Kepala Divisi Kajian dan Kampanye Walhi Kalimantan Barat, Indra Syahnanda, mengatakan bahwa pada 3 Maret 2025 masyarakat sempat melakukan aksi. Mereka menuntut PT SMS mengembalikan hutan lindung seluas 238,51 hektare yang diduga masuk dalam Hak Guna Usaha (HGU) PT SMS.
Tak lama kemudian, satgas PKH menyegel PT SMS pada tanggal 17 Maret 2025. Namun, sampai saat ini belum ada informasi lebih lanjut mengenai tuntutan masyarakat terkait pengembalian hutan lindung yang menjadi wilayah kelola masyarakat.
Perusahaan lainnya yaitu PT Duta Palma yang berada di dua kabupaten Bengkayang dan Sambas, dengan luas lahan sawit 137.626,01 hektare. Perusahaan ini kemudian satgas PKH segel, lalu mereka berikan kepada PT Agrinas Nusantara. Tetapi, pengambil alih PT Duta Palma tidak menyelesaikan konflik yang sebelumnya terjadi terhadap buruh yang terdampak PHK.
Penertiban Kawasan Hutan di Sumbar
Di Sumatra Barat, Walhi juga mencatat bahwa sekitar 105 ribu hektare lahan telah terpasang segel oleh Satgas PKH. Namun hingga kini, belum jelas untuk siapa sesungguhnya proses penertiban ini.
Menurut Direktur Eksekutif Walhi Sumatra Barat, Wengky Purwanto, tipologi sawit dalam kawasan hutan sangat beragam. Misalnya, di Kabupaten Agam PT AMP, perusahaan yang terhubung dengan Wilmar Grup ada sekitar 1.500 hektare lahan yang tersegel.
“Namun, apabila melihat sejarah asal-usul lahan, wilayah tersebut awalnya merupakan tanah ulayat milik masyarakat adat yang hasil kesepakatannya untuk dibangun kebun plasma. Namun, hingga kini tidak pernah diberikan kepada masyarakat,” kata Wengky.
Satgas PKH semestinya menertibkan 1.500 hektare lahan yang PT AMP kelola, lalu mengembalikan wilayah itu kepada pemilik hak ulayat dan memulihkan fungsi wilayah tersebut seperti semula. Menurut Wengky, tipologi penguasaan hutan ini begitu kompleks dan tidak mampu dijawab dengan Perpres No. 5 Tahun 2025. Dengan demikian, saat ini dibutuhkan UU Kehutanan yang baru.
Konflik Belum Tuntas
Permasalahan penertiban kawasan hutan juga terjadi di Provinsi Jambi. Manajer Advokasi Kajian Kampanye dan Organisasi Rakyat, Walhi Jambi Ginda Harahap mengatakan bahwa PT Agrinas melakukan penyegelan di wilayah tanaman industri.
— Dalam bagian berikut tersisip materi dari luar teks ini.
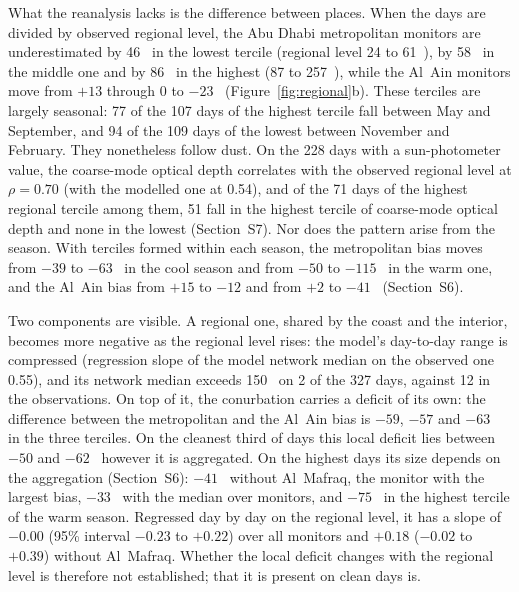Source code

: What the reanalysis lacks is the difference between places. When the days are divided by
observed regional level, the Abu Dhabi
metropolitan monitors are underestimated by 46~\ugm{} in the lowest tercile (regional level 24 to
61~\ugm{}), by 58~\ugm{} in the middle one and by 86~\ugm{} in the highest (87 to 257~\ugm{}),
while the Al~Ain monitors move from $+13$ through 0 to $-23$~\ugm{}
(Figure~\ref{fig:regional}b). These terciles are largely seasonal: 77 of the 107 days of the
highest tercile fall between May and September, and 94 of the 109 days of the lowest between
November and February. They nonetheless follow dust. On the 228 days with a sun-photometer
value, the coarse-mode optical depth correlates with the observed regional level at
$\rho=0.70$ (with the modelled one at 0.54), and of the 71 days of the highest regional tercile
among them, 51 fall in the highest tercile of coarse-mode optical depth and none in the lowest
(Section~S7). Nor does the pattern arise from the season. With terciles formed
within each season, the metropolitan bias moves from $-39$ to $-63$~\ugm{} in the cool season and
from $-50$ to $-115$~\ugm{} in the warm one, and the Al~Ain bias from $+15$ to $-12$ and from $+2$
to $-41$~\ugm{} (Section~S6).

Two components are visible. A regional one, shared by the coast and
the interior, becomes more negative as the regional level rises: the model's day-to-day range is
compressed (regression slope of the model network median on the observed one 0.55), and its
network median exceeds 150~\ugm{} on 2 of the 327 days, against 12 in the observations. On top
of it, the conurbation carries a deficit of its own: the difference between the metropolitan and
the Al~Ain bias is $-59$, $-57$ and $-63$~\ugm{} in the three terciles. On the cleanest third of
days this local deficit lies between $-50$ and $-62$~\ugm{} however it is aggregated. On the
highest days its size depends on the aggregation (Section~S6): $-41$~\ugm{} without Al~Mafraq,
the monitor with the largest bias, $-33$~\ugm{} with the median over monitors, and $-75$~\ugm{}
in the highest tercile of the warm season. Regressed day by day on the regional level, it has a
slope of $-0.00$ (95\% interval $-0.23$ to $+0.22$) over all monitors and $+0.18$ ($-0.02$ to
$+0.39$) without Al~Mafraq. Whether the local deficit changes with the regional level is
therefore not established; that it is present on clean days is.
Objek yang satgas segel berada di area yang masih dalam proses resolusi konflik agraria antara masyarakat dan perusahaan. Ginda menilai penyegelan ini tebang pilih. Sebab, wilayah yang tersegel justru merupakan kawasan yang selama ini telah diproteksi dan sedang dalam tahap penyelesaian konflik.
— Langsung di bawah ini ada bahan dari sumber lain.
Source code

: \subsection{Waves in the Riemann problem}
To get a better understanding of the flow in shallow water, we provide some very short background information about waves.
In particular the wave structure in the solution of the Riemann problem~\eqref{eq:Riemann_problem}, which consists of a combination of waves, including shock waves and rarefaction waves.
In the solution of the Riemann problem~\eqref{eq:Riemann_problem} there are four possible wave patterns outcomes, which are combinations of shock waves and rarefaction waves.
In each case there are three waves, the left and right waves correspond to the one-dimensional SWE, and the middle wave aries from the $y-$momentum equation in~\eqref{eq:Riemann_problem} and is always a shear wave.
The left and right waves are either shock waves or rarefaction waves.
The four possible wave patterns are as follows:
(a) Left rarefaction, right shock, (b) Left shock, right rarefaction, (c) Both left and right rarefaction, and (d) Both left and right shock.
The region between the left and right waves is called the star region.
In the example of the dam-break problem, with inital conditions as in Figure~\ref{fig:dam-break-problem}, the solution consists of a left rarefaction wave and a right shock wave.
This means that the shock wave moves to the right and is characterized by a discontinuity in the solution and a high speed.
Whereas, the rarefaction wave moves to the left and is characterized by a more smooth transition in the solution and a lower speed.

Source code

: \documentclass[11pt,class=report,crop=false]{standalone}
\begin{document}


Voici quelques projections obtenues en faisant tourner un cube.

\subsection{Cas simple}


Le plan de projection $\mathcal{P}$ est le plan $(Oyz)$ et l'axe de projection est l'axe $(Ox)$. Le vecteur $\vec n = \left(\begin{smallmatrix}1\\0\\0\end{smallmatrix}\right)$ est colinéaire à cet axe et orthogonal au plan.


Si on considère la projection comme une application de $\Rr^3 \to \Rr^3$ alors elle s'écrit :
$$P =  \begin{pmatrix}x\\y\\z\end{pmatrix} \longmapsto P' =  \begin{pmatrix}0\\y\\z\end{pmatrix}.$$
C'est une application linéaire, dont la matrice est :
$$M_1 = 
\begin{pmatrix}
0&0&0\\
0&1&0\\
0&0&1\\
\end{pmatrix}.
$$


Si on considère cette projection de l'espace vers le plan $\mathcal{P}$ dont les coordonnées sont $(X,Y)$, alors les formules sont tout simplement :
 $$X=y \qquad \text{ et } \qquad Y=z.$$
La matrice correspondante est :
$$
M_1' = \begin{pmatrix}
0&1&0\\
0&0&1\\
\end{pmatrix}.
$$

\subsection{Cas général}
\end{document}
Tercatat saat ini ada 280 hektare lahan telah satgas segel. Padahal, lanjut Ginda, telah ada surat resmi dari PT Agrinas, dan masyarakat sedang menjalani proses sosialisasi terkait kerja sama dengan perusahaan tersebut.
PT Agrinas menawarkan skema bagi hasil dengan proporsi 40% untuk masyarakat dan 60% untuk perusahaan. Namun, seluruh proses pekerjaan ditanggungkan kepada masyarakat, tanpa pembagian tanggung jawab yang adil.
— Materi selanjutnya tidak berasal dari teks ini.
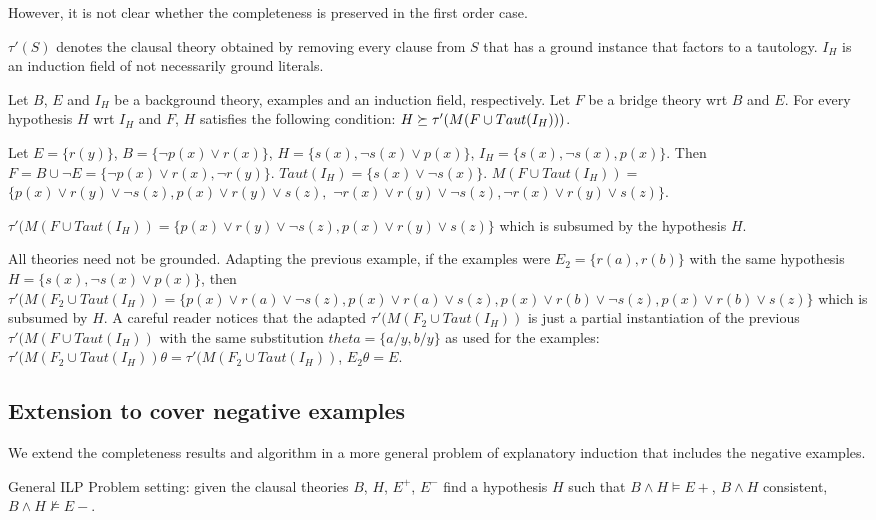 However, it is not clear whether the completeness is preserved in the first order case.

$\tau'(S)$ denotes the clausal theory obtained by removing every clause from $S$ that has a ground instance that factors to a tautology. $I_H$ is an induction field of not necessarily ground literals.

\begin{conjecture}\label{subsumptionConjectureFirstOrder}
Let $B$, $E$ and $I_H$ be a background theory, examples and an induction field, respectively. Let $F$ be a bridge theory wrt $B$ and $E$. For every hypothesis $H$ wrt $I_H$ and $F$, $H$ satisfies the following condition:
$H \succeq \tau'(M(F \cup Taut(I_H)))$.
\end{conjecture}

\begin{exmp}
Let $E=\{r(y)\}$,
$B=\{\neg p(x) \vee r(x)\}$,
$H=\{s(x), \neg s(x) \vee p(x)\}$,
$I_H=\{s(x), \neg s(x), p(x)\}$.
Then $F=B \cup \neg E=\{\neg p(x) \vee r(x), \neg r(y) \}$.
$Taut(I_H)=\{s(x) \vee \neg s(x)\}$.
$M(F \cup Taut(I_H))=$
$\{p(x) \vee r(y) \vee \neg s(z), p(x) \vee r(y) \vee s(z),$
$\neg r(x) \vee r(y) \vee \neg s(z),\neg r(x) \vee r(y) \vee s(z) \}$.

$\tau'(M(F \cup Taut(I_H))=\{p(x) \vee r(y) \vee \neg s(z), p(x) \vee r(y) \vee s(z)\}$ which is subsumed by the hypothesis $H$.
\end{exmp}

\begin{exmp}
All theories need not be grounded. Adapting the previous example, if the examples were
$E_2=\{r(a), r(b)\}$ with the same hypothesis
$H=\{s(x), \neg s(x) \vee p(x)\}$, then
$\tau'(M(F_2 \cup Taut(I_H))=\{p(x) \vee r(a) \vee \neg s(z), p(x) \vee r(a) \vee s(z), p(x) \vee r(b) \vee \neg s(z), p(x) \vee r(b) \vee s(z) \}$ which is subsumed by $H$. A careful reader notices that the adapted $\tau'(M(F_2 \cup Taut(I_H))$ is just a partial instantiation of the previous
$\tau'(M(F \cup Taut(I_H))$ with the same substitution
$theta=\{a / y, b / y\}$ as used for the examples:
$\tau'(M(F_2 \cup Taut(I_H)) \theta=\tau'(M(F_2 \cup Taut(I_H))$,
$E_2 \theta = E$.
\end{exmp}

\subsection{Extension to cover negative examples}
We extend the completeness results and algorithm in a more general problem of explanatory induction that includes the negative examples.
\begin{defn}General ILP Problem setting: given the clausal theories $B$, $H$, $E^+$, $E^-$ find a hypothesis $H$ such that $B \wedge H \models E+$, $B \wedge H$ consistent, $B \wedge H \not\models E-$.
\end{defn}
Menurut Ginda, satgas PKH gagal menempatkan diri sebagai alat korektif yang berpihak kepada rakyat. Ia menegaskan perlu upaya koreksi, dimulai dari pengakuan terhadap masyarakat sebagai pemilik sah kawasan, yang telah mereka kelola secara arif selama puluhan, bahkan ratusan tahun.